--- WORK REQUEST ---
Reply with the data below, repeated exactly in full.
:: MATERIAL FOR THE TASK
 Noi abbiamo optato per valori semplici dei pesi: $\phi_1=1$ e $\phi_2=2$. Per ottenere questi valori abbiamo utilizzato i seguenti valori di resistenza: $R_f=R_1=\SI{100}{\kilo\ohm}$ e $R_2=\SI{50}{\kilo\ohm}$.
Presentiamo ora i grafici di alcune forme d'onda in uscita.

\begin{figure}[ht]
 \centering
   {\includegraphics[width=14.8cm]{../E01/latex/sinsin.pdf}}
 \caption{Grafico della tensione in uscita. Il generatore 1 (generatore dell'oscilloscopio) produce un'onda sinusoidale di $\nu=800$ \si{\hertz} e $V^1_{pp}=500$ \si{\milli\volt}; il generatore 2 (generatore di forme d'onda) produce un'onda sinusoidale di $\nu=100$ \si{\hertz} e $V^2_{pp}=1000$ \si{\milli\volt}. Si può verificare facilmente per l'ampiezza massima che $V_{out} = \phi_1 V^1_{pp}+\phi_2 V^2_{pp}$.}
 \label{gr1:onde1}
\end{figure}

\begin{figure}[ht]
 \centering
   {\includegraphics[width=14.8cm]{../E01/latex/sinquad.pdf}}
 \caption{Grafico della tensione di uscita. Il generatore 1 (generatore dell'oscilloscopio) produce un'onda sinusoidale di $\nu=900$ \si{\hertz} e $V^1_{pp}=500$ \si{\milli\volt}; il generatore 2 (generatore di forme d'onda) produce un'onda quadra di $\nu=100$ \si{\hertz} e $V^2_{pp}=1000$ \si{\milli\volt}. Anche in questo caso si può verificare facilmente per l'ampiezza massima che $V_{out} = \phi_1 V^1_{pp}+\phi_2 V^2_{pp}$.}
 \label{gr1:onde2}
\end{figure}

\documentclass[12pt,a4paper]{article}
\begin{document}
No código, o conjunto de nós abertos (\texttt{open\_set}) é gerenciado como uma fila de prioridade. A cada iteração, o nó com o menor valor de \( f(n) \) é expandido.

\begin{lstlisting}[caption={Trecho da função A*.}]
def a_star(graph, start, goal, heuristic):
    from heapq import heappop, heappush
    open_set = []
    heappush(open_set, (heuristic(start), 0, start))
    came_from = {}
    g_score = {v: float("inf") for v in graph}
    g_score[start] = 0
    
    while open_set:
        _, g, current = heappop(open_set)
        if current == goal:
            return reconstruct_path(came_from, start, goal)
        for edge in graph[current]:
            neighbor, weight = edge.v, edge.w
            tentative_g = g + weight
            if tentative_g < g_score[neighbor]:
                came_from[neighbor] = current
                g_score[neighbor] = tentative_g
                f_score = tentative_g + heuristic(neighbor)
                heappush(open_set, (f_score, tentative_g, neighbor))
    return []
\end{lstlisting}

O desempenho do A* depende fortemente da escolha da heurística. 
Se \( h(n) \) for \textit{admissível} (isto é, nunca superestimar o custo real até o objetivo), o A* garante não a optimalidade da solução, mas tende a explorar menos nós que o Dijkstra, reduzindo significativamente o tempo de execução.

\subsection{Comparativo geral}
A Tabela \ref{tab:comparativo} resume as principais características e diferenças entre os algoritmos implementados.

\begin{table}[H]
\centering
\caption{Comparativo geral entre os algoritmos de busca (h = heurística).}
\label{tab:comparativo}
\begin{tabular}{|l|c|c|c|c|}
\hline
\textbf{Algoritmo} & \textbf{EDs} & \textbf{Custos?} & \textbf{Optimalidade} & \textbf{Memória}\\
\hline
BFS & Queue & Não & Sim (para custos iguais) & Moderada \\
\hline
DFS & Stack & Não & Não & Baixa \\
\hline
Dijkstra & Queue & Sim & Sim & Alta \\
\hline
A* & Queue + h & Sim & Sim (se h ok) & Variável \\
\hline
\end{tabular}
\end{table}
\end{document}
::::
--- TASK OUTPUT ---
 Noi abbiamo optato per valori semplici dei pesi: $\phi_1=1$ e $\phi_2=2$. Per ottenere questi valori abbiamo utilizzato i seguenti valori di resistenza: $R_f=R_1=\SI{100}{\kilo\ohm}$ e $R_2=\SI{50}{\kilo\ohm}$.
Presentiamo ora i grafici di alcune forme d'onda in uscita.

\begin{figure}[ht]
 \centering
   {\includegraphics[width=14.8cm]{../E01/latex/sinsin.pdf}}
 \caption{Grafico della tensione in uscita. Il generatore 1 (generatore dell'oscilloscopio) produce un'onda sinusoidale di $\nu=800$ \si{\hertz} e $V^1_{pp}=500$ \si{\milli\volt}; il generatore 2 (generatore di forme d'onda) produce un'onda sinusoidale di $\nu=100$ \si{\hertz} e $V^2_{pp}=1000$ \si{\milli\volt}. Si può verificare facilmente per l'ampiezza massima che $V_{out} = \phi_1 V^1_{pp}+\phi_2 V^2_{pp}$.}
 \label{gr1:onde1}
\end{figure}

\begin{figure}[ht]
 \centering
   {\includegraphics[width=14.8cm]{../E01/latex/sinquad.pdf}}
 \caption{Grafico della tensione di uscita. Il generatore 1 (generatore dell'oscilloscopio) produce un'onda sinusoidale di $\nu=900$ \si{\hertz} e $V^1_{pp}=500$ \si{\milli\volt}; il generatore 2 (generatore di forme d'onda) produce un'onda quadra di $\nu=100$ \si{\hertz} e $V^2_{pp}=1000$ \si{\milli\volt}. Anche in questo caso si può verificare facilmente per l'ampiezza massima che $V_{out} = \phi_1 V^1_{pp}+\phi_2 V^2_{pp}$.}
 \label{gr1:onde2}
\end{figure}

\documentclass[12pt,a4paper]{article}
\begin{document}
No código, o conjunto de nós abertos (\texttt{open\_set}) é gerenciado como uma fila de prioridade. A cada iteração, o nó com o menor valor de \( f(n) \) é expandido.

\begin{lstlisting}[caption={Trecho da função A*.}]
def a_star(graph, start, goal, heuristic):
    from heapq import heappop, heappush
    open_set = []
    heappush(open_set, (heuristic(start), 0, start))
    came_from = {}
    g_score = {v: float("inf") for v in graph}
    g_score[start] = 0
    
    while open_set:
        _, g, current = heappop(open_set)
        if current == goal:
            return reconstruct_path(came_from, start, goal)
        for edge in graph[current]:
            neighbor, weight = edge.v, edge.w
            tentative_g = g + weight
            if tentative_g < g_score[neighbor]:
                came_from[neighbor] = current
                g_score[neighbor] = tentative_g
                f_score = tentative_g + heuristic(neighbor)
                heappush(open_set, (f_score, tentative_g, neighbor))
    return []
\end{lstlisting}

O desempenho do A* depende fortemente da escolha da heurística. 
Se \( h(n) \) for \textit{admissível} (isto é, nunca superestimar o custo real até o objetivo), o A* garante não a optimalidade da solução, mas tende a explorar menos nós que o Dijkstra, reduzindo significativamente o tempo de execução.

\subsection{Comparativo geral}
A Tabela \ref{tab:comparativo} resume as principais características e diferenças entre os algoritmos implementados.

\begin{table}[H]
\centering
\caption{Comparativo geral entre os algoritmos de busca (h = heurística).}
\label{tab:comparativo}
\begin{tabular}{|l|c|c|c|c|}
\hline
\textbf{Algoritmo} & \textbf{EDs} & \textbf{Custos?} & \textbf{Optimalidade} & \textbf{Memória}\\
\hline
BFS & Queue & Não & Sim (para custos iguais) & Moderada \\
\hline
DFS & Stack & Não & Não & Baixa \\
\hline
Dijkstra & Queue & Sim & Sim & Alta \\
\hline
A* & Queue + h & Sim & Sim (se h ok) & Variável \\
\hline
\end{tabular}
\end{table}
\end{document}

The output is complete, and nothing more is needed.